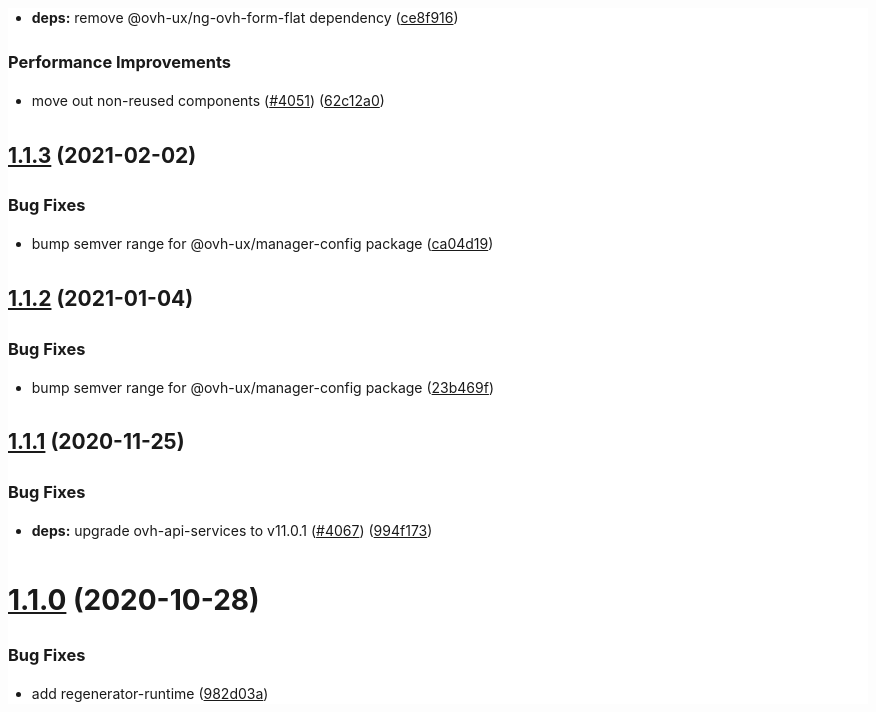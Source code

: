 * **deps:** remove @ovh-ux/ng-ovh-form-flat dependency ([ce8f916](https://github.com/ovh/manager/commit/ce8f916b0bda7dd93d1ce331f08afe953ac4b7f3))


### Performance Improvements

* move out non-reused components ([#4051](https://github.com/ovh/manager/issues/4051)) ([62c12a0](https://github.com/ovh/manager/commit/62c12a025ba5ff4d3ff2bf39f00c5d9a3168e001))



## [1.1.3](https://github.com/ovh/manager/compare/@ovh-ux/manager-veeam-enterprise-app@1.1.2...@ovh-ux/manager-veeam-enterprise-app@1.1.3) (2021-02-02)


### Bug Fixes

* bump semver range for @ovh-ux/manager-config package ([ca04d19](https://github.com/ovh/manager/commit/ca04d19b7a038544f1b5e3b211d0a1c3b70a0d5b))



## [1.1.2](https://github.com/ovh/manager/compare/@ovh-ux/manager-veeam-enterprise-app@1.1.1...@ovh-ux/manager-veeam-enterprise-app@1.1.2) (2021-01-04)


### Bug Fixes

* bump semver range for @ovh-ux/manager-config package ([23b469f](https://github.com/ovh/manager/commit/23b469f6264610c47076da908f688e8069f19c76))



## [1.1.1](https://github.com/ovh/manager/compare/@ovh-ux/manager-veeam-enterprise-app@1.1.0...@ovh-ux/manager-veeam-enterprise-app@1.1.1) (2020-11-25)


### Bug Fixes

* **deps:** upgrade ovh-api-services to v11.0.1 ([#4067](https://github.com/ovh/manager/issues/4067)) ([994f173](https://github.com/ovh/manager/commit/994f173072ab2e6920fa48049d477579f7364657))



# [1.1.0](https://github.com/ovh/manager/compare/@ovh-ux/manager-veeam-enterprise-app@1.0.5...@ovh-ux/manager-veeam-enterprise-app@1.1.0) (2020-10-28)


### Bug Fixes

* add regenerator-runtime ([982d03a](https://github.com/ovh/manager/commit/982d03a1054ecc3c6fb886f57c8b8f9afe0e7001))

Task goal »
Check each line of the listing above. Copy it if it holds the string "issues".

Finished task »
* move out non-reused components ([#4051](https://github.com/ovh/manager/issues/4051)) ([62c12a0](https://github.com/ovh/manager/commit/62c12a025ba5ff4d3ff2bf39f00c5d9a3168e001))
* **deps:** upgrade ovh-api-services to v11.0.1 ([#4067](https://github.com/ovh/manager/issues/4067)) ([994f173](https://github.com/ovh/manager/commit/994f173072ab2e6920fa48049d477579f7364657))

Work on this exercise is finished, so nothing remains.